On Sun, Jun 08, 2014 at 12:26:29AM +0100, Yuyang Du wrote:
> On Fri, Jun 06, 2014 at 12:50:36PM +0200, Peter Zijlstra wrote:
> > > Voltage is combined with frequency, roughly, voltage is proportional
> > > to freuquecy, so roughly, power is proportionaly to voltage^3. You
> > 
> > P ~ V^2, last time I checked.
> > 
> > > can't say which is more important, or there is no reason to raise
> > > voltage without raising frequency.
> > 
> > Well, some chips have far fewer voltage steps than freq steps; or,
> > differently put, they have multiple freq steps for a single voltage
> > level.
> > 
> > And since the power (Watts) is proportional to Voltage squared, its the
> > biggest term.
> > 
> > If you have a distinct voltage level for each freq, it all doesn't
> > matter.
> > 
> 
> Ok.

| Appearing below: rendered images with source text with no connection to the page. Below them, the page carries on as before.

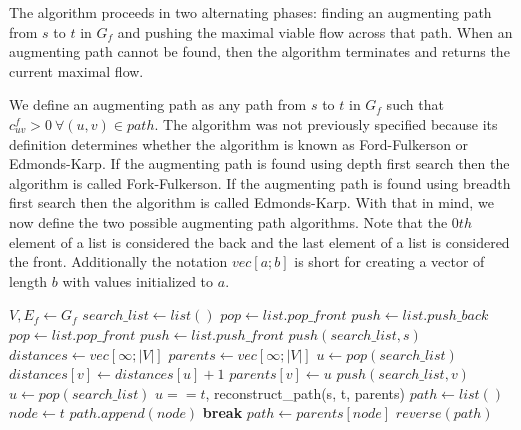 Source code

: \documentclass{acm_proc_article-sp}
\begin{document}
The algorithm proceeds in two alternating phases: finding an augmenting path from $s$ to $t$ in $G_f$ and pushing the maximal viable flow across that path. When an augmenting path cannot be found, then the algorithm terminates and returns the current maximal flow.

We define an augmenting path as any path from $s$ to $t$ in $G_f$ such that $c^f_{uv}>0\ \forall (u,v)\in path$. The algorithm was not previously specified because its definition determines whether the algorithm is known as Ford-Fulkerson or Edmonds-Karp. If the augmenting path is found using depth first search then the algorithm is called Fork-Fulkerson. If the augmenting path is found using breadth first search then the algorithm is called Edmonds-Karp. With that in mind, we now define the two possible augmenting path algorithms. Note that the $0th$ element of a list is considered the back and the last element of a list is considered the front. Additionally the notation $vec[a;b]$ is short for creating a vector of length $b$ with values initialized to $a$.

\begin{algorithm}
\begin{algorithmic}[1]
\label{ap-algorithm}
\State $V, E_f\gets G_f$
\State $search\_list \gets list()$
\State $pop \gets list.pop\_front$
\State $push \gets list.push\_back$
\Else
\State $pop \gets list.pop\_front$
\State $push \gets list.push\_front$
\EndIf
\State $push(search\_list, s)$
\State $distances\gets vec[\infty; |V|]$
\State $parents\gets vec[\infty; |V|]$
\State $u\gets pop(search\_list)$
\State $distances[v]\gets distances[u] + 1$
\State $parents[v]\gets u$
\State $push(search\_list, v)$
\EndIf
\EndFor
\State $u\gets pop(search\_list)$
\EndWhile
\State\Return $u == t$, reconstruct\_path(s, t, parents)
\EndFunction
\Statex
{}
\State $path\gets list()$
\State $node\gets t$
\Loop
\State $path.append(node)$
\State \textbf{break}
\EndIf
\State $path\gets parents[node]$
\EndLoop
\State\Return $reverse(path)$
\EndFunction
\end{algorithmic}
\end{algorithm}





\end{document}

I think we understand each other. But one more thing, I said P ~ V^3,
> because P ~ V^2*f and f ~ V, so P ~ V^3. Maybe some frequencies share the same
> voltage, but you can still safely assume V changes with f in general, and it
> will be more and more so, since we do need finer control over power consumption.

Agreed. Voltage typically changes with frequency.

> 
> > Sure, but realize that we must fully understand this governor and
> > integrate it in the scheduler if we're to attain the goal of IPC/watt
> > optimized scheduling behaviour.
> > 
> 
> Attain the goal of IPC/watt optimized?
> 
> I don't see how it can be done like this. As I said, what is unknown for
> prediction is perf scaling *and* changing workload. So the challenge for pstate
> control is in both. But I see more chanllenge in the changing workload than
> in the performance scaling or the resulting IPC impact (if workload is
> fixed).

IMHO, the per-entity load-tracking does a fair job representing the task
compute capacity requirements. Sure it isn't perfect, particularly not
for memory bound tasks, but it is way better than not having any task
history at all, which was the case before.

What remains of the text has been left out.